Miss.Tic : à la vie, à l'amor. Hommage à l'artiste du street art, aux pochoirs poético-féministes, décédée en 2022. Plus de trente ans à recouvrir les murs des villes de ses slogans percutants : " c'est la vie, ça va passer ", " la maison n'accepte pas l'échec ", " Je prête à rire, mais je donne à penser. ", " l'homme est un loup pour l'homme, et un relou pour la femme ", " je n'ai de maternelle que la langue ".... Plus de trois cents pièces à voir jusqu'au 05 janvier au palais des Papes d'Avignon.
Gast !
La tyrannie du présent, vous connaissez ? Contraintes et injonctions en tous genres.Domestiques, juridiques, réglementaires. Du vélo électrique au smartphone, innombrables informations numériques dans nos boîtes mails, injonctions commerciales qui polluent nos messageries téléphoniques. Procrastination inévitable ? Utilités parfaitement dérisoires : l'esprit à mieux à faire ! La spontanéité perd de sa superbe, la transgression devient impossible, la pensée parasitée par des rappels à l'ordre sonores ou lumineux !
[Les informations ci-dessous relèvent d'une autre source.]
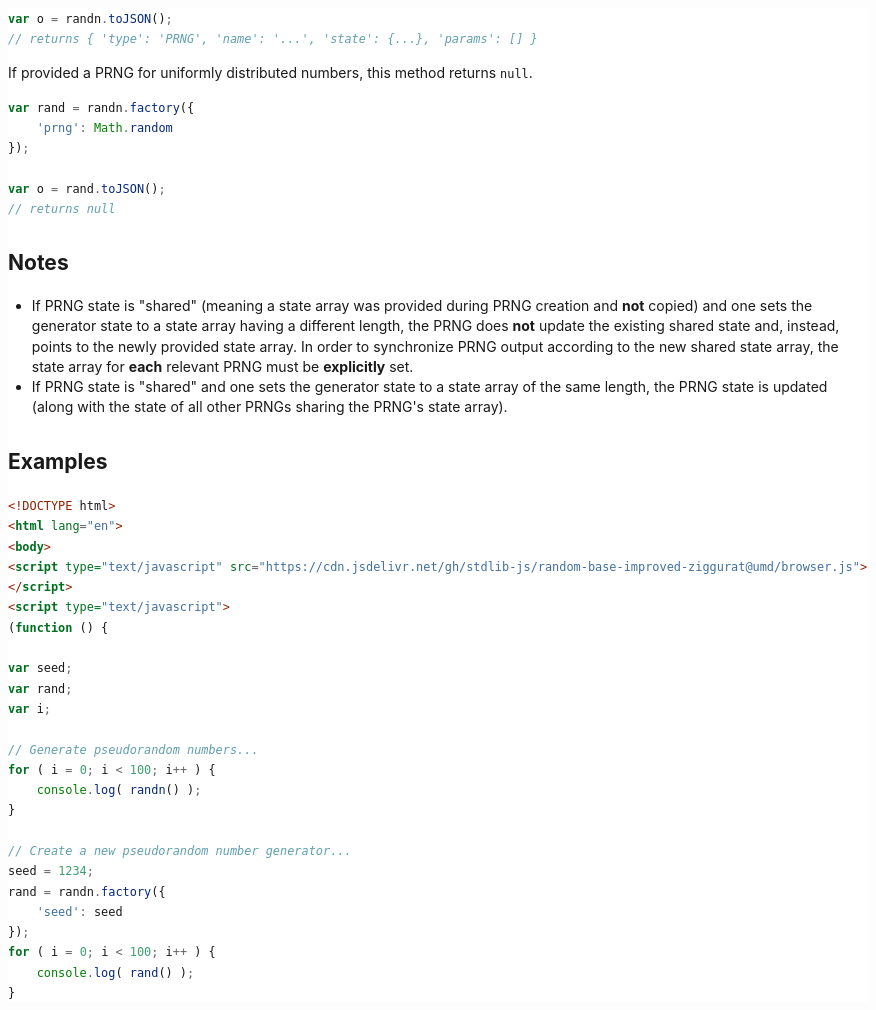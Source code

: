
 ```javascript
var o = randn.toJSON();
// returns { 'type': 'PRNG', 'name': '...', 'state': {...}, 'params': [] }
```

If provided a PRNG for uniformly distributed numbers, this method returns `null`.



```javascript
var rand = randn.factory({
    'prng': Math.random
});

var o = rand.toJSON();
// returns null
```

</section>



<section class="notes">

## Notes

-   If PRNG state is "shared" (meaning a state array was provided during PRNG creation and **not** copied) and one sets the generator state to a state array having a different length, the PRNG does **not** update the existing shared state and, instead, points to the newly provided state array. In order to synchronize PRNG output according to the new shared state array, the state array for **each** relevant PRNG must be **explicitly** set.
-   If PRNG state is "shared" and one sets the generator state to a state array of the same length, the PRNG state is updated (along with the state of all other PRNGs sharing the PRNG's state array).

</section>



<section class="examples">

## Examples



```html
<!DOCTYPE html>
<html lang="en">
<body>
<script type="text/javascript" src="https://cdn.jsdelivr.net/gh/stdlib-js/random-base-improved-ziggurat@umd/browser.js"></script>
<script type="text/javascript">
(function () {

var seed;
var rand;
var i;

// Generate pseudorandom numbers...
for ( i = 0; i < 100; i++ ) {
    console.log( randn() );
}

// Create a new pseudorandom number generator...
seed = 1234;
rand = randn.factory({
    'seed': seed
});
for ( i = 0; i < 100; i++ ) {
    console.log( rand() );
}
```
Sommes-nous maîtres de notre présent ? Cerveau accaparé = paranoïa. Temps confondu avec la vitesse, la précipitation. Victoire totale des écrans, du business. Stopper net la légèreté du temps ! Réservations partout et pour tout, plaies du "progrès". Présent ceinturé par la contrainte numérique. Le présent comme un cadeau : le seul moment où notre imagination peut vagabonder, laisser libre court à la raison, au rêve. Échapper à la traque ! Retrouvons un peu de notre libre arbitre. Notre liberté = de l'air, de l'air svp !....
Flûtes de champagne au bout des doigts,
reviens
me dénuder de soie,
m'incruster de veines subtiles.
Toute la mer en creux,
ta semence mousse d'étoiles.
Et la mort
rit.
L'envie d'amour
brûle jusqu'à mes os :
ma cendre sera légère.
Dans l'eau à fleur de lèvre
j'avancerai.
Poussé par
les rythmes contraires
et amoureux
du fini et de l'infini
je t'aborderai.
Dans la profondeur du néant,
nous coulerions à pic,
si l'ange qui rassemble
ne nous repêchait,
ruisselants et nus,
dans sa main, face à face,
comme au premier jour.
Emilienne Kerhoas, Inapaisable terre et La Pierre du jardin
Je vois, j'entends, je sens, je savoure, je ressens : je suis vivant !
Je débats, je visite, je partage, je déguste, je danse : je suis encore vivant.